(Data shown begins)

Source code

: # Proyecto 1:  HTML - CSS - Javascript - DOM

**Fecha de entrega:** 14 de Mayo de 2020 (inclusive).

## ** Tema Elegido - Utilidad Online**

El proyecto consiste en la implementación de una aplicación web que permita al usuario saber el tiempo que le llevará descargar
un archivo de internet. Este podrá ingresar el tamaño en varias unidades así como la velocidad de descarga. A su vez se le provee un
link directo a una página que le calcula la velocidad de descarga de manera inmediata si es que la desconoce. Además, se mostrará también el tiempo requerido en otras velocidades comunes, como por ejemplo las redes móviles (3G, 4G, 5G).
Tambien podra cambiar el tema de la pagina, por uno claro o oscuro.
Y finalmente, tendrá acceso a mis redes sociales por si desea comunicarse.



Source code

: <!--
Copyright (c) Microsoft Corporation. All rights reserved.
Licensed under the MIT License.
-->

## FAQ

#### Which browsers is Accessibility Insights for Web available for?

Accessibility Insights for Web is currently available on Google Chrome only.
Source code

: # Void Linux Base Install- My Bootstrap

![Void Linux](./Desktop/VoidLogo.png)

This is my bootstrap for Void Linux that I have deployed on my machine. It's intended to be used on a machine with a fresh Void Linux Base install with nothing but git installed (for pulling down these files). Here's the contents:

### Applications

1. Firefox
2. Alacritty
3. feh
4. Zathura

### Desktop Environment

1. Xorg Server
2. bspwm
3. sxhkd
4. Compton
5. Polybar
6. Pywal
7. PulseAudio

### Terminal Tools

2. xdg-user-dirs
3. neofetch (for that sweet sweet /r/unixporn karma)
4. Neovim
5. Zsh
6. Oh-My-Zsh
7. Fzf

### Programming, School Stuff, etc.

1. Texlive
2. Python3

(Data shown ends)
(Data shown begins)

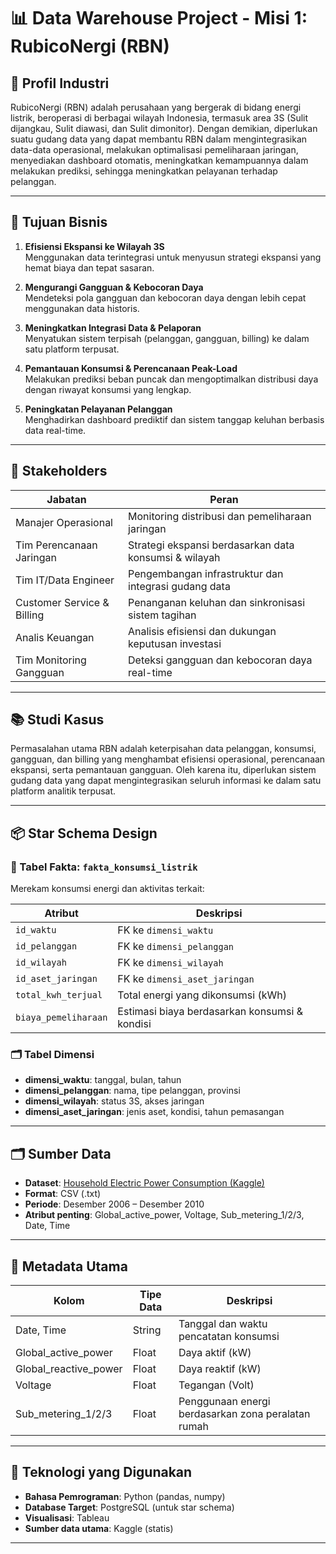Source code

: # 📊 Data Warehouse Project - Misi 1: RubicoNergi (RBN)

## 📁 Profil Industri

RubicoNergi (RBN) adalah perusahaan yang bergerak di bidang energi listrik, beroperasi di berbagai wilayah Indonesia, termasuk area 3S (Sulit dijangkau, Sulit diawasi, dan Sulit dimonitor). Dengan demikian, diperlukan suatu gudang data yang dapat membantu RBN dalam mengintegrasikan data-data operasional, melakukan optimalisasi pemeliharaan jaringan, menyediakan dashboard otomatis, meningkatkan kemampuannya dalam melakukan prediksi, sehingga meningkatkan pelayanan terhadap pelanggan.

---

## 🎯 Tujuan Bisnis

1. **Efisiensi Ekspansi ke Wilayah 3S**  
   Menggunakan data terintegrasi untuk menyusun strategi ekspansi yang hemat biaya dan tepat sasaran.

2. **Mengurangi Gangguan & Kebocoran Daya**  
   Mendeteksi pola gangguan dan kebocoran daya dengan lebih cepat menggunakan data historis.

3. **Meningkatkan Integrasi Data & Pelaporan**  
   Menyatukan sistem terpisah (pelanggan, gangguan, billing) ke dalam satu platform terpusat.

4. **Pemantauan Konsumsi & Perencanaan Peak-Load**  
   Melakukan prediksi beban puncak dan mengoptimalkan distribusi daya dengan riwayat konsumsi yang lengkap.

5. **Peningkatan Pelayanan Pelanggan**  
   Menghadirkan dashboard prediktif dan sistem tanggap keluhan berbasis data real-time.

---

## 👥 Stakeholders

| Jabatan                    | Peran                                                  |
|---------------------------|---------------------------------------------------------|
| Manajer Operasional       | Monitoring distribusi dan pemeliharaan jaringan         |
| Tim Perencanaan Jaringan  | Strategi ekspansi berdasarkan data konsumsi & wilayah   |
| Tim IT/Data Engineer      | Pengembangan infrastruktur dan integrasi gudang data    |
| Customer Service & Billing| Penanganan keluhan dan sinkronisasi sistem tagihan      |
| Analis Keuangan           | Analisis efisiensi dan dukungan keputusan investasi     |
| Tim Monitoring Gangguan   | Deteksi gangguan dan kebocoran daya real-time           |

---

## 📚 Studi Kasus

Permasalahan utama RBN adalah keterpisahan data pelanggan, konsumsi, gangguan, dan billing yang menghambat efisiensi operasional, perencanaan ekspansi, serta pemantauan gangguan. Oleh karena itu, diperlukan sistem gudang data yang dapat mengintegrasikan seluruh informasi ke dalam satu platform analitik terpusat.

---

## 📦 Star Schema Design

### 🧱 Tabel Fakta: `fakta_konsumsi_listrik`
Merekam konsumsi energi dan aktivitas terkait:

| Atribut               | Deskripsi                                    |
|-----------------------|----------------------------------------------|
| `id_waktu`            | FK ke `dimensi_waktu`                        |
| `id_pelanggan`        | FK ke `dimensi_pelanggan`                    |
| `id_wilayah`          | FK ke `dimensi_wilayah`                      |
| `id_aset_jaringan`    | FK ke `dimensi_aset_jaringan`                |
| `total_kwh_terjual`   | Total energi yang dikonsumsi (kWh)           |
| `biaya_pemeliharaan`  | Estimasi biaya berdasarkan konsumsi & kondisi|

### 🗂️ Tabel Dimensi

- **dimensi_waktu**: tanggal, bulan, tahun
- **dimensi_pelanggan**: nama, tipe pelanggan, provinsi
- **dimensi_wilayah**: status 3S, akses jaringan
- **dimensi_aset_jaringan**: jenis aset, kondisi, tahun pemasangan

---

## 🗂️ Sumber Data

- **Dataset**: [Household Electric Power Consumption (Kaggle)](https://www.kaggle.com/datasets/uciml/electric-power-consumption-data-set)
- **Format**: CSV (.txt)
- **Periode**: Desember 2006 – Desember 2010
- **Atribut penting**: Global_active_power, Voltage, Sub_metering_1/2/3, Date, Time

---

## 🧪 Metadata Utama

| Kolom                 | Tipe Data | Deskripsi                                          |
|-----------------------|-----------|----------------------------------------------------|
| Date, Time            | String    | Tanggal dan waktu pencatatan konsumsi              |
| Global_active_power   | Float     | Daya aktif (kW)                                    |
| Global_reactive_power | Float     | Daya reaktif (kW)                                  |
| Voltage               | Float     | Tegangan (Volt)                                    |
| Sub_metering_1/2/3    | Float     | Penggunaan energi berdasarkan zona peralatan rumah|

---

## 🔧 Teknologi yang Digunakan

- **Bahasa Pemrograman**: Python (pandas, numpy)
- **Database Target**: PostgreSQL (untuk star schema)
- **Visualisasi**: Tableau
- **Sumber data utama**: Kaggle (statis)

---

(Data shown ends)

== Exercise objective ==
Repeat exactly the lines above from the one with "Tim IT/Data Engineer" up to and including the one with "Tanggal dan waktu". No other line belongs in the reply.

== Answer to this exercise ==
| Tim IT/Data Engineer      | Pengembangan infrastruktur dan integrasi gudang data    |
| Customer Service & Billing| Penanganan keluhan dan sinkronisasi sistem tagihan      |
| Analis Keuangan           | Analisis efisiensi dan dukungan keputusan investasi     |
| Tim Monitoring Gangguan   | Deteksi gangguan dan kebocoran daya real-time           |

---

## 📚 Studi Kasus

Permasalahan utama RBN adalah keterpisahan data pelanggan, konsumsi, gangguan, dan billing yang menghambat efisiensi operasional, perencanaan ekspansi, serta pemantauan gangguan. Oleh karena itu, diperlukan sistem gudang data yang dapat mengintegrasikan seluruh informasi ke dalam satu platform analitik terpusat.

---

## 📦 Star Schema Design

### 🧱 Tabel Fakta: `fakta_konsumsi_listrik`
Merekam konsumsi energi dan aktivitas terkait:

| Atribut               | Deskripsi                                    |
|-----------------------|----------------------------------------------|
| `id_waktu`            | FK ke `dimensi_waktu`                        |
| `id_pelanggan`        | FK ke `dimensi_pelanggan`                    |
| `id_wilayah`          | FK ke `dimensi_wilayah`                      |
| `id_aset_jaringan`    | FK ke `dimensi_aset_jaringan`                |
| `total_kwh_terjual`   | Total energi yang dikonsumsi (kWh)           |
| `biaya_pemeliharaan`  | Estimasi biaya berdasarkan konsumsi & kondisi|

### 🗂️ Tabel Dimensi

- **dimensi_waktu**: tanggal, bulan, tahun
- **dimensi_pelanggan**: nama, tipe pelanggan, provinsi
- **dimensi_wilayah**: status 3S, akses jaringan
- **dimensi_aset_jaringan**: jenis aset, kondisi, tahun pemasangan

---

## 🗂️ Sumber Data

- **Dataset**: [Household Electric Power Consumption (Kaggle)](https://www.kaggle.com/datasets/uciml/electric-power-consumption-data-set)
- **Format**: CSV (.txt)
- **Periode**: Desember 2006 – Desember 2010
- **Atribut penting**: Global_active_power, Voltage, Sub_metering_1/2/3, Date, Time

---

## 🧪 Metadata Utama

| Kolom                 | Tipe Data | Deskripsi                                          |
|-----------------------|-----------|----------------------------------------------------|
| Date, Time            | String    | Tanggal dan waktu pencatatan konsumsi              |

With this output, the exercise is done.